Final project
Here we propose a final project for the course.
Goals and motivations
This is meant as an extended exercise collecting and summarising the content of the whole course. The aim is to give each student the freedom to choose the best solution he is comfortable with and to justify the choice with some data-driven consideration.
Project scheme
Here we describe how the project should be developed, or better what are the expected inputs and outputs. Each student should deliver a project that corresponds to the project scheme. We are inspired by Kaggle Competitions, so we will use the same format.
Inputs
Data are provided by the course. The idea is to use such data to solve a problem.
We will use the following data structures:
- DataProject: a directory containing one or more csv files.
train.csv
: training data with labels.test.csv
: test data with no labels.sample_submission.csv
: sample submission.
- Data description: a csv file containing a description of the data.
Outputs
These are the expected outputs of the project.
- Submission: a csv file containing the results of the project, according to the sample submission format.
- FinalProject_Notebook: a notebook file containing analysis, relevant choices and results comments and explanations.

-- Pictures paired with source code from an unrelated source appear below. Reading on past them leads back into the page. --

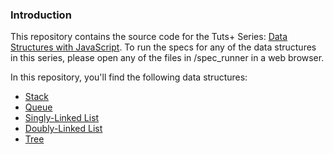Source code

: ### Introduction
This repository contains the source code for the Tuts+ Series: [Data Structures with JavaScript][1]. To run the specs for any of the data structures in this series, please open any of the files in /spec_runner in a web browser.

In this repository, you'll find the following data structures: 

- [Stack][2]
- [Queue][3]
- [Singly-Linked List][4]
- [Doubly-Linked List][5]
- [Tree][6]

[1]: http://tutsplus.com/

[2]: /src/stack.js
[3]: /src/queue.js
[4]: /src/singly_list.js
[5]: /src/doubly_list.js
[6]: /src/tree.js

- {NAME}_model.joblib: a file containing the trained model in the form of a pipeline.
Hint to save the model
One can save the model pipeline (so all the relevant feature engineering and preprocessing steps can be executed automatically) in a file with the following example code:
from sklearn.externals import joblib
pipe = Pipeline([
('scaler', StandardScaler()),
('model', LogisticRegression())
])
pipe.fit(X_train, y_train)
pipe.predict(X_test) # Not compulsory to save the model.
joblib.dump(pipe, '{NAME}_model.joblib')